Chris: I wanna get Barbara a really nice gift. What kinds of gifts have boys gotten for you, Meg?
Meg: Oh...Well... my boyfriend Prince William got me this beautiful watch, and this diamond tiara, and this wonderful sceptre. Ehehehehehe-heheheha...agh-hahahaha, hagh..!
Stewie: She needs to get laid, big time.

Peter: I read that women are from Venus, so here's what you get her: thick layers of sulfuric acid, viscous surface rock and coronae which seem to be collapsed domes over large magma chambers. Here's five dollars.

Chris: [after giving Barbara perfume] It'll make you smell like Elizabeth Taylor. So, you'll smell like bourbon and Vicodin.

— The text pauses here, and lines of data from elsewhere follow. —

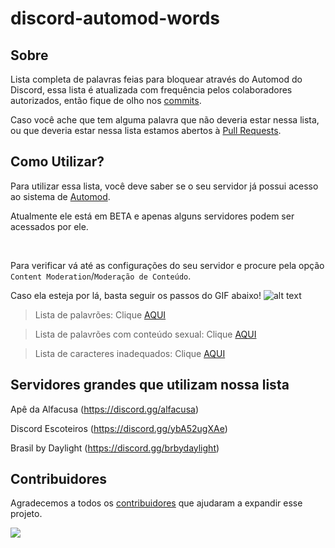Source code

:# discord-automod-words


## Sobre
Lista completa de palavras feias para bloquear através do Automod do Discord, essa lista é atualizada com frequência pelos colaboradores autorizados, então fique de olho nos [commits](https://github.com/DarkPizza/discord-automod-words/commits).

Caso você ache que tem alguma palavra que não deveria estar nessa lista, ou que deveria estar nessa lista estamos abertos à [Pull Requests](https://github.com/DarkPizza/discord-automod-words/pulls).


## Como Utilizar?
Para utilizar essa lista, você deve saber se o seu servidor já possui acesso ao sistema de [Automod](https://support.discord.com/hc/pt-br/articles/4421269296535).

Atualmente ele está em BETA e apenas alguns servidores podem ser acessados por ele.

󠂪

Para verificar vá até as configurações do seu servidor e procure pela opção `Content Moderation`/`Moderação de Conteúdo`.

Caso ela esteja por lá, basta seguir os passos do GIF abaixo!
![alt text](Gif_Tutorial-min.gif "Logo Title Text 1")

> Lista de palavrões: Clique [AQUI](https://raw.githubusercontent.com/DarkPizza/discord-automod-words/main/KeywordFilter01)

> Lista de palavrões com conteúdo sexual: Clique [AQUI](https://raw.githubusercontent.com/DarkPizza/discord-automod-words/main/KeywordFilter02)

> Lista de caracteres inadequados: Clique [AQUI](https://raw.githubusercontent.com/DarkPizza/discord-automod-words/main/KeywordFilter03)

## Servidores grandes que utilizam nossa lista
Apê da Alfacusa (https://discord.gg/alfacusa)

Discord Escoteiros (https://discord.gg/ybA52ugXAe)

Brasil by Daylight (https://discord.gg/brbydaylight)

## Contribuidores
Agradecemos a todos os [contribuidores](https://github.com/DarkPizza/discord-automod-words/graphs/contributors) que ajudaram a expandir esse projeto.

<a href="https://github.com/DarkPizza/discord-automod-words/graphs/contributors">
  <img src="https://contrib.rocks/image?repo=DarkPizza/discord-automod-words" />
</a>
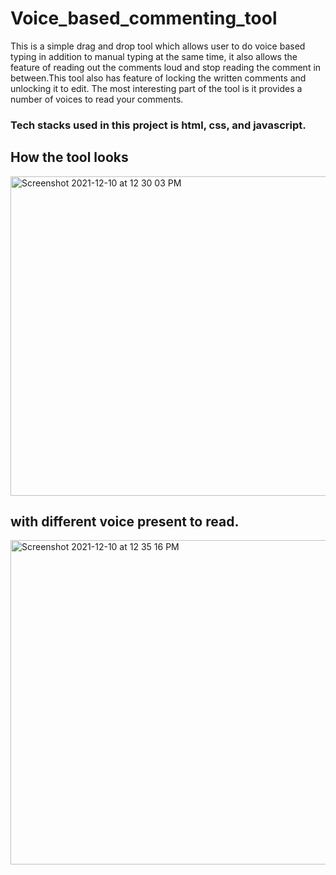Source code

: # Voice_based_commenting_tool
This is a simple drag and drop tool which allows user to do voice based typing in addition to manual typing at the same time, it also allows the feature of reading out the comments loud and stop reading the comment in between.This tool also has feature of locking the written comments and unlocking it to edit. The most interesting part of the tool is it provides a number of voices to read your comments.
### Tech stacks used in this project is html, css, and javascript.

## How the tool looks
<img width="511" alt="Screenshot 2021-12-10 at 12 30 03 PM" src="https://user-images.githubusercontent.com/40079593/145531945-c32d70b7-e137-4f9a-a402-014b9c17b978.png">

## with different voice present to read.
<img width="519" alt="Screenshot 2021-12-10 at 12 35 16 PM" src="https://user-images.githubusercontent.com/40079593/145531956-5049a149-ac2b-4e85-93ec-0c7321a376c3.png">

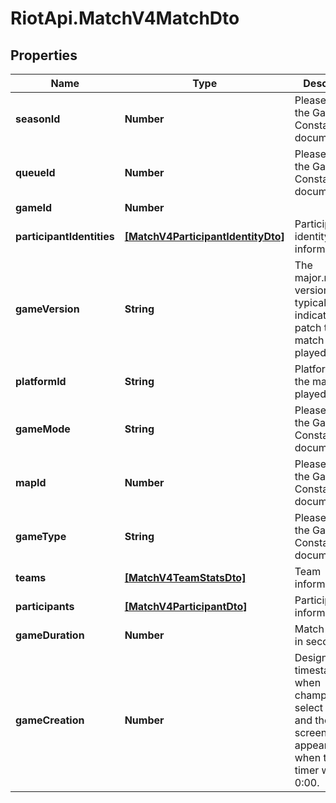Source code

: # RiotApi.MatchV4MatchDto

## Properties
Name | Type | Description | Notes
------------ | ------------- | ------------- | -------------
**seasonId** | **Number** | Please refer to the Game Constants documentation. | [optional] 
**queueId** | **Number** | Please refer to the Game Constants documentation. | [optional] 
**gameId** | **Number** |  | [optional] 
**participantIdentities** | [**[MatchV4ParticipantIdentityDto]**](MatchV4ParticipantIdentityDto.md) | Participant identity information. | [optional] 
**gameVersion** | **String** | The major.minor version typically indicates the patch the match was played on. | [optional] 
**platformId** | **String** | Platform where the match was played. | [optional] 
**gameMode** | **String** | Please refer to the Game Constants documentation. | [optional] 
**mapId** | **Number** | Please refer to the Game Constants documentation. | [optional] 
**gameType** | **String** | Please refer to the Game Constants documentation. | [optional] 
**teams** | [**[MatchV4TeamStatsDto]**](MatchV4TeamStatsDto.md) | Team information. | [optional] 
**participants** | [**[MatchV4ParticipantDto]**](MatchV4ParticipantDto.md) | Participant information. | [optional] 
**gameDuration** | **Number** | Match duration in seconds. | [optional] 
**gameCreation** | **Number** | Designates the timestamp when champion select ended and the loading screen appeared, NOT when the game timer was at 0:00. | [optional] 


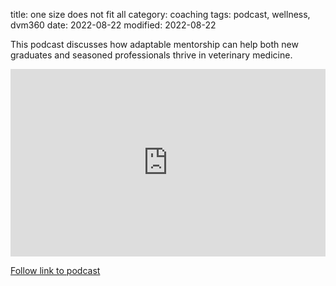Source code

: title: one size does not fit all
category: coaching
tags: podcast, wellness, dvm360
date: 2022-08-22
modified: 2022-08-22

This podcast discusses how adaptable mentorship can help both new graduates and seasoned professionals thrive in veterinary medicine.

<iframe width="100%" height="300" src="https://embeds.audioboom.com/posts/8128349/embed/v4" style="background-color: transparent; display: block; padding: 0; width: 100%; max-width: 700px;" frameborder="0" allowtransparency="allowtransparency" scrolling="no" title="Audioboom player" allow="autoplay" sandbox="allow-downloads allow-forms allow-popups allow-same-origin allow-scripts allow-storage-access-by-user-activation allow-top-navigation-by-user-activation"></iframe>

[Follow link to podcast](https://www.dvm360.com/view/one-size-does-not-fit-all-mentorship-and-professional-excellence)
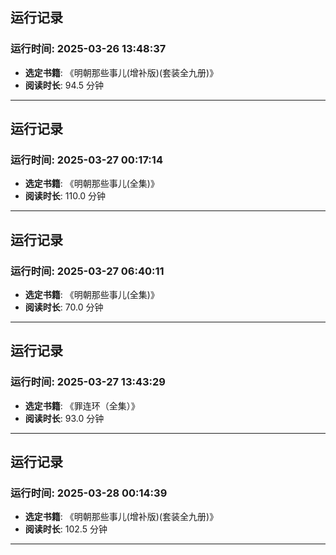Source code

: ## 运行记录
### 运行时间: 2025-03-26 13:48:37
- **选定书籍**: 《明朝那些事儿(增补版)(套装全九册)》
- **阅读时长**: 94.5 分钟
------------------------------
## 运行记录
### 运行时间: 2025-03-27 00:17:14
- **选定书籍**: 《明朝那些事儿(全集)》
- **阅读时长**: 110.0 分钟
------------------------------
## 运行记录
### 运行时间: 2025-03-27 06:40:11
- **选定书籍**: 《明朝那些事儿(全集)》
- **阅读时长**: 70.0 分钟
------------------------------
## 运行记录
### 运行时间: 2025-03-27 13:43:29
- **选定书籍**: 《罪连环（全集）》
- **阅读时长**: 93.0 分钟
------------------------------
## 运行记录
### 运行时间: 2025-03-28 00:14:39
- **选定书籍**: 《明朝那些事儿(增补版)(套装全九册)》
- **阅读时长**: 102.5 分钟
------------------------------

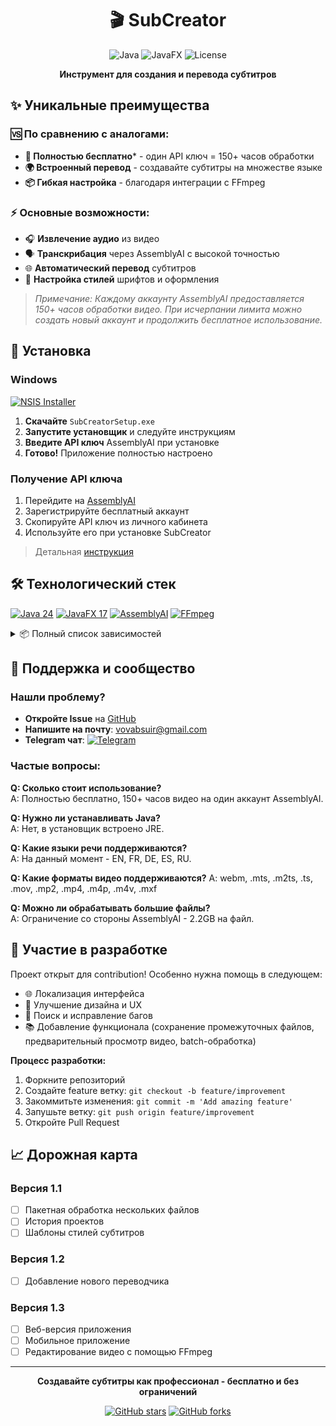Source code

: <div align="center">

# 🎬 SubCreator

![Java](https://img.shields.io/badge/Java-24-orange?logo=openjdk)
![JavaFX](https://img.shields.io/badge/JavaFX-17.0.8-%23ED8B00?logo=javafx)
![License](https://img.shields.io/badge/license-GNUv3-yellow)

**Инструмент для создания и перевода субтитров**

</div>

## ✨ Уникальные преимущества

### 🆚 По сравнению с аналогами:
- **🎯 Полностью бесплатно*** - один API ключ = 150+ часов обработки
- **🌍 Встроенный перевод** - создавайте субтитры на множестве языке
- **📦 Гибкая настройка** - благодаря интеграции с FFmpeg

### ⚡ Основные возможности:
- 🎧 **Извлечение аудио** из видео
- 🗣️ **Транскрибация** через AssemblyAI с высокой точностью
- 🌐 **Автоматический перевод** субтитров
- 🎨 **Настройка стилей** шрифтов и оформления

> *Примечание: Каждому аккаунту AssemblyAI предоставляется 150+ часов обработки видео. При исчерпании лимита можно создать новый аккаунт и продолжить бесплатное использование.*

## 💾 Установка

### Windows
[![NSIS Installer](https://img.shields.io/badge/Download-Windows_Installer-blue?logo=windows&style=for-the-badge)](installer/SubCreatorSetup.exe)

1. **Скачайте** `SubCreatorSetup.exe`
2. **Запустите установщик** и следуйте инструкциям
3. **Введите API ключ** AssemblyAI при установке
4. **Готово!** Приложение полностью настроено

### Получение API ключа
1. Перейдите на [AssemblyAI](https://www.assemblyai.com/dashboard/login)
2. Зарегистрируйте бесплатный аккаунт
3. Скопируйте API ключ из личного кабинета
4. Используйте его при установке SubCreator

> Детальная [инструкция](docs/installation_guide_ru.md)

## 🛠 Технологический стек

[![Java 24](https://img.shields.io/badge/Java-24-%23ED8B00?logo=openjdk&logoColor=white)](https://openjdk.org/)
[![JavaFX 17](https://img.shields.io/badge/JavaFX-17.0.8-%230175C2?logo=javafx)](https://openjfx.io/)
[![AssemblyAI](https://img.shields.io/badge/AssemblyAI-Speech_to_Text-%2300599C?logo=assemblyai)](https://www.assemblyai.com/)
[![FFmpeg](https://img.shields.io/badge/FFmpeg-Multimedia-%23007800?logo=ffmpeg)](https://ffmpeg.org/)

<details>
<summary>📦 Полный список зависимостей</summary>

**Ядро приложения:**
- Java 24
- JavaFX 17

**Обработка медиа:**
- Интеграция с FFmpeg для обработки видео
- AssemblyAI API для распознавания речи

**Дополнительные технологии:**
- Jackson
- Lombok
- NSIS
</details>

## 💬 Поддержка и сообщество

### Нашли проблему?
- **Откройте Issue** на [GitHub](https://github.com/vovabsuir/subcreator/issues)
- **Напишите на почту**: vovabsuir@gmail.com
- **Telegram чат**: [![Telegram](https://img.shields.io/badge/Chat-Telegram-blue?logo=telegram)](https://t.me/+76LBDzoK2xlmNzUy)

### Частые вопросы:
**Q: Сколько стоит использование?**  
A: Полностью бесплатно, 150+ часов видео на один аккаунт AssemblyAI.

**Q: Нужно ли устанавливать Java?**  
A: Нет, в установщик встроено JRE.

**Q: Какие языки речи поддерживаются?**  
A: На данный момент - EN, FR, DE, ES, RU.

**Q: Какие форматы видео поддерживаются?**
A: webm, .mts, .m2ts, .ts, .mov, .mp2, .mp4, .m4p, .m4v, .mxf

**Q: Можно ли обрабатывать большие файлы?**  
A: Ограничение со стороны AssemblyAI - 2.2GB на файл.

## 🤝 Участие в разработке

Проект открыт для contribution! Особенно нужна помощь в следующем:

- 🌐 Локализация интерфейса
- 🎨 Улучшение дизайна и UX
- 🐛 Поиск и исправление багов
- 📚 Добавление функционала (сохранение промежуточных файлов, предварительный просмотр видео, batch-обработка)

**Процесс разработки:**
1. Форкните репозиторий
2. Создайте feature ветку: `git checkout -b feature/improvement`
3. Закоммитьте изменения: `git commit -m 'Add amazing feature'`
4. Запушьте ветку: `git push origin feature/improvement`
5. Откройте Pull Request

## 📈 Дорожная карта

### Версия 1.1
- [ ] Пакетная обработка нескольких файлов
- [ ] История проектов
- [ ] Шаблоны стилей субтитров

### Версия 1.2
- [ ] Добавление нового переводчика

### Версия 1.3
- [ ] Веб-версия приложения
- [ ] Мобильное приложение
- [ ] Редактирование видео с помощью FFmpeg

---

<div align="center">

**Создавайте субтитры как профессионал - бесплатно и без ограничений**

[![GitHub stars](https://img.shields.io/github/stars/vovabsuir/SubCreator?style=social)](https://github.com/vovabsuir/SubCreator/stargazers)
[![GitHub forks](https://img.shields.io/badge/Forks-Welcome-success?style=social)](https://github.com/vovabsuir/SubCreator/network/members)

</div>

Herbert: Where's the paperboy?

Tricia Takanawa: Sir, do you have any plans now that you're out of jail?
Criminal: Yeah, I'm gonna go bang my girlfriend, and then I'm gonna kill Chris Griffin!
Stewie: Good Lord! ...Can he really say "Bang my girlfriend" on TV?

Hillbilly: Mmm... you smell like the inside of my mama's purse.
Lois: Oh, um... thank you...

Lois: What are we gonna do?
Peter: I dunno, Lois, but I feel lower than a bow legged caterpillar. [camera swipes to left to a cornfield; Buck Owens is present]
Buck Owens: Eh-heh-heh! Now here's Roy.

Peter: [after driving over a ramp] That was awesome! Hey, next time we should get Meg to be Boss Hog and Chris can be Anus.
Brian: Enos.
Peter: What did I say?
Brian: Anus.
Peter: Ya-ha-ha-ha!

Chris: You know, it's true. The best things in life really are free!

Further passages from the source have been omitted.